"Mas, kamu nggak apa-apa, Mas?"
Sherin menghampiri sang suami yang belum beranjak dari lantai. Malah berpura-pura lemah dengan memegangi sudut bibir yang memar. Bahkan, berulang kali ia mendesis dan mengaduh perih.
"Maafin Mas Devan ya, dia hanya kebawa emosi tadi," sambung Sherin. Meski belum tahu kebenarannya seperti apa, tapi dia tetap percaya pada suaminya.
Sudah banyak cinta yang ia tunjukkan, mana mungkin mengecewakan. Begitulah pikir Sherin.
Ia tak tahu jika faktanya, dirinya sama sekali tak mengenal baik suaminya.
"Sherin, obati dulu suamimu. Mama akan ke kamar," ujar Dewi sembari memijit pelipis. Pening kepalanya memikirkan perkara yang rumit barusan.

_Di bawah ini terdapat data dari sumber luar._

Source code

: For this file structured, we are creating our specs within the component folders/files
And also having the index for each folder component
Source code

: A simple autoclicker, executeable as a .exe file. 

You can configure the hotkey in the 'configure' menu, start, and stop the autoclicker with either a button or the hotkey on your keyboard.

Namun, belum jauh ia melangkah pergi, Karel sudah bicara dan membuatnya berhenti sejenak.
"Aku mengerti seandainya Mama nggak percaya sama aku. Uang itu ... nanti biar aku yang ganti, Ma. Aku teledor, urusan sebesar itu nggak bicara sama Mama sejak awal, jadi udah sepatutnya kalau aku yang bertanggung jawab." Karel memelas. Menutupi hati kotornya dengan berpura-pura lemah.
"Mama nggak menyalahkan kamu, apalagi menyuruhmu bertanggung jawab. Mama hanya bingung dan butuh waktu untuk berpikir." Dewi menoleh sekilas, lantas kembali melanjutkan langkahnya.
Dalam hatinya, Dewi tak percaya jika Karel berbohong, karena selama ini lelaki itu tak pernah berulah, malah jasanya sudah cukup banyak di perusahaan. Sementara Devan, Dewi juga tak yakin jika dia berdusta. Selama ini, anaknya itu sangat bijak, mencerminkan lelaki yang bermoral. Jadi, agak mustahil melakukan banyak skandal sampai menghabiskan uang ratusan juta.
Namun, jika keduanya tidak mungkin, lantas siapa yang salah? Pengakuan keduanya saling bertentangan, otomatis ada pihak benar dan salah di antara mereka.
"Tunggu besok saja. Mudah-mudahan Alan bisa memberikan petunjuk untuk masalah ini," gumam Dewi seorang diri. Agak getir perasaannya, ketika mengingat foto-foto yang dibawa Karel. Nala, Tiara, entah apa yang membuat mereka sedekat itu dengan Devan.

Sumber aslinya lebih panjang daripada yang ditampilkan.